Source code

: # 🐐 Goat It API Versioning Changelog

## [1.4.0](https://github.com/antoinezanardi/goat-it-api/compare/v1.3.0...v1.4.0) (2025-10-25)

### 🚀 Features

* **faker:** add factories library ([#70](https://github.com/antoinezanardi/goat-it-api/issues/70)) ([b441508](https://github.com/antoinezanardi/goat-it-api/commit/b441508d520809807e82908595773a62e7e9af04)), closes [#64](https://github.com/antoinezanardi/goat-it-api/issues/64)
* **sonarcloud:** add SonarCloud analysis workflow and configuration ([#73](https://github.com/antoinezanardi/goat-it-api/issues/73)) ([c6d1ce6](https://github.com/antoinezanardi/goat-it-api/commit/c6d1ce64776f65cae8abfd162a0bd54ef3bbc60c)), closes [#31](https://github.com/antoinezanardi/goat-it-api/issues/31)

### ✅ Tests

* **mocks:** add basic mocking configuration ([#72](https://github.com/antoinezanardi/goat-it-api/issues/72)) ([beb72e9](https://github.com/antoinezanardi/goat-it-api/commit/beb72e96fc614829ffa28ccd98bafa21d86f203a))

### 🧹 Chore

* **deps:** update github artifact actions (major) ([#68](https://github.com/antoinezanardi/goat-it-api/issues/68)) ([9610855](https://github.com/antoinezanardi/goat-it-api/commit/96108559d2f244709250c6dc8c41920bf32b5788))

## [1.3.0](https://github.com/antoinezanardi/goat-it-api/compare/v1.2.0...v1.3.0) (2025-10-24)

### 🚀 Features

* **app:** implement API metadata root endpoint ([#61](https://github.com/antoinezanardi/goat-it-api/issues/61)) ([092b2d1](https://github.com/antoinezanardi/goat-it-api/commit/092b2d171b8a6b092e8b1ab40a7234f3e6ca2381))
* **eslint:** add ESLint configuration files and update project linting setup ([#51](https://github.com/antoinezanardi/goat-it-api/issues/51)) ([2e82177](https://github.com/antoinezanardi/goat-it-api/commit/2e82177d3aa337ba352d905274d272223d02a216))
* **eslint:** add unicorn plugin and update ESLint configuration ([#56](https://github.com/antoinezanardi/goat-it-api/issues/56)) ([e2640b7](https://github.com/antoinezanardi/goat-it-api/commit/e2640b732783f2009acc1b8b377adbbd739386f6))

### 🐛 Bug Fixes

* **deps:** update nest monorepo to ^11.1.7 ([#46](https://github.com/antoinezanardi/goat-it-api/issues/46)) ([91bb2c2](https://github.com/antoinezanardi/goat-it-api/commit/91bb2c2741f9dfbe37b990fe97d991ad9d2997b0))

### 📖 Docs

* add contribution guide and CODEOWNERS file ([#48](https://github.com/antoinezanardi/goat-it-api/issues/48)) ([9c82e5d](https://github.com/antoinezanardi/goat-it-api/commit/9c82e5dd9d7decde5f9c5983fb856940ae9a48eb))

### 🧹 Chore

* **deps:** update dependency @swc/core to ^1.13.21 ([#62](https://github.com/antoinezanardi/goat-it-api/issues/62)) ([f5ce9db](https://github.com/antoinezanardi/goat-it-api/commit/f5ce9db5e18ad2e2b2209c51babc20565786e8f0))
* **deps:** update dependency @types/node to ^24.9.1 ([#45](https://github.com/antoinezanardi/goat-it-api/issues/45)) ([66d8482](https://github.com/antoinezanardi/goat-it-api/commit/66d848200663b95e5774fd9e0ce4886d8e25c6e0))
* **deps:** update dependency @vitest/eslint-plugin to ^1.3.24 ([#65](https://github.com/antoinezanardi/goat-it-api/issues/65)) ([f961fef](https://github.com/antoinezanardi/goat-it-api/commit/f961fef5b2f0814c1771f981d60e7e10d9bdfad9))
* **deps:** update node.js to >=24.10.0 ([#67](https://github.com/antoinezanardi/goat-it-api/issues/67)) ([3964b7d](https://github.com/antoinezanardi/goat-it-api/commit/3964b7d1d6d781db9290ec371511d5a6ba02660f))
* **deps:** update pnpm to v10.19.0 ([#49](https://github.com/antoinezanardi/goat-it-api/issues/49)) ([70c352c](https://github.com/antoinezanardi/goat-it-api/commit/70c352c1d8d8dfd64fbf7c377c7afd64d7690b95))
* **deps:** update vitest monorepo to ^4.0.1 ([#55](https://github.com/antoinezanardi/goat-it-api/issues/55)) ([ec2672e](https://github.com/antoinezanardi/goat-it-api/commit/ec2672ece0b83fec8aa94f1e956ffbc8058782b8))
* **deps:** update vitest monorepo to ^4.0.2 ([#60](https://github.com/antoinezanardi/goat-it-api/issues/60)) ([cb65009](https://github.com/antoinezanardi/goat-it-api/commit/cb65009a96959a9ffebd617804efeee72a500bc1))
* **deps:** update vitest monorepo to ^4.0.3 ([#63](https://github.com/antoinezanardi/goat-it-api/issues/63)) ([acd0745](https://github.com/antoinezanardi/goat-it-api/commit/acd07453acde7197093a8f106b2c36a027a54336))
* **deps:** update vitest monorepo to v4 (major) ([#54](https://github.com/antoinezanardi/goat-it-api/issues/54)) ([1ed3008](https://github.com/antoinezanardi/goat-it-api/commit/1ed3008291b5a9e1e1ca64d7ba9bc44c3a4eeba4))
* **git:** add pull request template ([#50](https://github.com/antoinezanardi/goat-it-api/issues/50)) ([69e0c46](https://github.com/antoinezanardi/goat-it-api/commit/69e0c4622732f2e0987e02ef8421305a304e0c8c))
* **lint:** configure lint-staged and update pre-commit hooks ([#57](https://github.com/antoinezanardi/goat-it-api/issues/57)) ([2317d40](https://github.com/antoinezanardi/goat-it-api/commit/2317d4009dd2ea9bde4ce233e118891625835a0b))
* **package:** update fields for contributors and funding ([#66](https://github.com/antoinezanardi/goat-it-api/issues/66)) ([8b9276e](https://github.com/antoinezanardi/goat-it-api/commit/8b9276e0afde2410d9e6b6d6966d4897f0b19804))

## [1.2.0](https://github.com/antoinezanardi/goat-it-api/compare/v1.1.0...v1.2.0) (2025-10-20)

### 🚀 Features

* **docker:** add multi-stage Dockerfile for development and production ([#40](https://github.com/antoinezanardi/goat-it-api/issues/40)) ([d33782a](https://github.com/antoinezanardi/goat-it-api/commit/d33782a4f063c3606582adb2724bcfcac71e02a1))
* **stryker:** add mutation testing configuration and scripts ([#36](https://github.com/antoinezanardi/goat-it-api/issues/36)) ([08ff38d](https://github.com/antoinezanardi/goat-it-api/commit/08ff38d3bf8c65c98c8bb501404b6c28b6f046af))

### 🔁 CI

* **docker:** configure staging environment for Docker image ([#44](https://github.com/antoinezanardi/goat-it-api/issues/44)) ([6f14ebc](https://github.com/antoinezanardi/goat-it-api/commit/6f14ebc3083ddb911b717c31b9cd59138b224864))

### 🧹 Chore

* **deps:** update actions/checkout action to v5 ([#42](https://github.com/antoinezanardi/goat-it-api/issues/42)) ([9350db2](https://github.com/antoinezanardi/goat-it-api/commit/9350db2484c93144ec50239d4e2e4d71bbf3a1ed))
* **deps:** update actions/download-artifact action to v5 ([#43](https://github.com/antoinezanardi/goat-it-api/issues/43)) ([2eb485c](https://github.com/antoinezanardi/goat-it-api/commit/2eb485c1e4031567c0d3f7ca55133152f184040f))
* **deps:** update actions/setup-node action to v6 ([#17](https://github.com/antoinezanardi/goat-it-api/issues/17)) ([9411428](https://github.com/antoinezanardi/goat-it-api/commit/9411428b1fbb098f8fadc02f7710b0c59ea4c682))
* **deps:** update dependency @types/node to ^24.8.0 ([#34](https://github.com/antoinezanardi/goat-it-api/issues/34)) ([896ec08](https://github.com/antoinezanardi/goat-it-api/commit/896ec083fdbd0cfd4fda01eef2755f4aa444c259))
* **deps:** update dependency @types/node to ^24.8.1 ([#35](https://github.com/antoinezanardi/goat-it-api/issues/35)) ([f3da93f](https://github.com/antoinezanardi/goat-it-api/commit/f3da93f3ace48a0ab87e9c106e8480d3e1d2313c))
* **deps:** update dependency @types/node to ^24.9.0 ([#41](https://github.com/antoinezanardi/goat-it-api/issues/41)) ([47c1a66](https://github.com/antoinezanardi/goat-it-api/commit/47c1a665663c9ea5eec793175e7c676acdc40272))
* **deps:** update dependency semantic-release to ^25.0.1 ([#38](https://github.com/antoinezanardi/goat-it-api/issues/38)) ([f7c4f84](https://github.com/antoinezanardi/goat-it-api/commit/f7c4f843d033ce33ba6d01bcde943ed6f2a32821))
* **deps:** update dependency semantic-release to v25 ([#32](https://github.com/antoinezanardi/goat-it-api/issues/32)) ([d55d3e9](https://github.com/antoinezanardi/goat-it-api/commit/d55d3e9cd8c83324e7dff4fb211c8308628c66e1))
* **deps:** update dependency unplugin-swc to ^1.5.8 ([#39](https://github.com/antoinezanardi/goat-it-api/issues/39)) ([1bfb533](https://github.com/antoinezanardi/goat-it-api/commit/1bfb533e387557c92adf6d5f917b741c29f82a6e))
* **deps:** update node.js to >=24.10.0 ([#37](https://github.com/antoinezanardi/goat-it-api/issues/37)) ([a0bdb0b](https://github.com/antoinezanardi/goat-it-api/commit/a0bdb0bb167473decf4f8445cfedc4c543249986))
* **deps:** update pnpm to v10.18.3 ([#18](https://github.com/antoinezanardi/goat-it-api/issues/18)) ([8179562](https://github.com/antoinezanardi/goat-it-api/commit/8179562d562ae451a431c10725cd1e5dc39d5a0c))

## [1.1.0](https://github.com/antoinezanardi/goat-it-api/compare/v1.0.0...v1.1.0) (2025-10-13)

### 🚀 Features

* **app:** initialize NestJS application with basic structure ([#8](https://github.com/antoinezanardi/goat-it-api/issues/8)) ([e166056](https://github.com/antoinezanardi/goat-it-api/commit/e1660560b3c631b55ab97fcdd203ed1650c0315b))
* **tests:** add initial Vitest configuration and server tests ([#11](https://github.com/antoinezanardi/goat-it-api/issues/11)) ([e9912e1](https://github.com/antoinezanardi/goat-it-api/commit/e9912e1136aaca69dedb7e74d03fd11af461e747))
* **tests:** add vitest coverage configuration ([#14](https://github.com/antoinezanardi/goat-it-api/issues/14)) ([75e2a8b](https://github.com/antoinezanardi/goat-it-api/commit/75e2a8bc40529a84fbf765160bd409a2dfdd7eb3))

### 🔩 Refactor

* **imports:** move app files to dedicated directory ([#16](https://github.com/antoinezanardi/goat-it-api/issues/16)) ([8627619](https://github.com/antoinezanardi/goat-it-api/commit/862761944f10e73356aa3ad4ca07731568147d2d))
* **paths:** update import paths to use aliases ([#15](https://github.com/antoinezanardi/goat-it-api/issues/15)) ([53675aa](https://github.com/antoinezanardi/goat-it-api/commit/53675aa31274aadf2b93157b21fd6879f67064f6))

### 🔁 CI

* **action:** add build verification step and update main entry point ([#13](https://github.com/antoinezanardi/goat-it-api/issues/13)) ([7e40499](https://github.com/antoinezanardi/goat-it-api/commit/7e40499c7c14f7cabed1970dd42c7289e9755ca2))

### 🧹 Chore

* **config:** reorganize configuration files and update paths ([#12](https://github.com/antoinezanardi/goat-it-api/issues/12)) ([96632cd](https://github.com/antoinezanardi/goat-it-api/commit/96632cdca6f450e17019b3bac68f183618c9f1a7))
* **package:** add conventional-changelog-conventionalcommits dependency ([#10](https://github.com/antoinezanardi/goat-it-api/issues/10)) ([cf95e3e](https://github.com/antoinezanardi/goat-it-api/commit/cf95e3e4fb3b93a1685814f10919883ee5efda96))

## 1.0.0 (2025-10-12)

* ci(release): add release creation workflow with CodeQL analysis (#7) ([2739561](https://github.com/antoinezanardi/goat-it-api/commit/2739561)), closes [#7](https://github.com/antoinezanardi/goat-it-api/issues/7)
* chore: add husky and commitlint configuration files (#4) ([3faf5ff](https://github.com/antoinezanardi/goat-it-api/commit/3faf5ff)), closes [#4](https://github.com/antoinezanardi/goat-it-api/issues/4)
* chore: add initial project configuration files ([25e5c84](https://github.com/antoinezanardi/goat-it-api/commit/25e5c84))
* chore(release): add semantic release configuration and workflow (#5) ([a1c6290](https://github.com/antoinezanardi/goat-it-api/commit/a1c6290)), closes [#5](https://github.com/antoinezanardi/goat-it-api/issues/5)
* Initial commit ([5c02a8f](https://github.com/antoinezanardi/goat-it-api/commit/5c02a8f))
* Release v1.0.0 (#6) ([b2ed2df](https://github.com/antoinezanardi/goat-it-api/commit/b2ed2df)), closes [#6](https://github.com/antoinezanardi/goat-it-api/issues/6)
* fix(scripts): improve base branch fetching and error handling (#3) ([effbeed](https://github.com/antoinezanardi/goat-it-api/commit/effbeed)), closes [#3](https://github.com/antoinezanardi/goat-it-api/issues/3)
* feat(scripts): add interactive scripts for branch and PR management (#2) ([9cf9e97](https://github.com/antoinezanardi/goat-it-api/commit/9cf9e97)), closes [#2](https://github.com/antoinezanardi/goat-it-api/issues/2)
• • • •
ACTIVITY:
Will you return exactly the lines above from the one with "pnpm to v10.18.3" down to the one with "### 🔩 Refactor", counting both as part of the range?

ANSWER SECTION:
* **deps:** update pnpm to v10.18.3 ([#18](https://github.com/antoinezanardi/goat-it-api/issues/18)) ([8179562](https://github.com/antoinezanardi/goat-it-api/commit/8179562d562ae451a431c10725cd1e5dc39d5a0c))

## [1.1.0](https://github.com/antoinezanardi/goat-it-api/compare/v1.0.0...v1.1.0) (2025-10-13)

### 🚀 Features

* **app:** initialize NestJS application with basic structure ([#8](https://github.com/antoinezanardi/goat-it-api/issues/8)) ([e166056](https://github.com/antoinezanardi/goat-it-api/commit/e1660560b3c631b55ab97fcdd203ed1650c0315b))
* **tests:** add initial Vitest configuration and server tests ([#11](https://github.com/antoinezanardi/goat-it-api/issues/11)) ([e9912e1](https://github.com/antoinezanardi/goat-it-api/commit/e9912e1136aaca69dedb7e74d03fd11af461e747))
* **tests:** add vitest coverage configuration ([#14](https://github.com/antoinezanardi/goat-it-api/issues/14)) ([75e2a8b](https://github.com/antoinezanardi/goat-it-api/commit/75e2a8bc40529a84fbf765160bd409a2dfdd7eb3))

### 🔩 Refactor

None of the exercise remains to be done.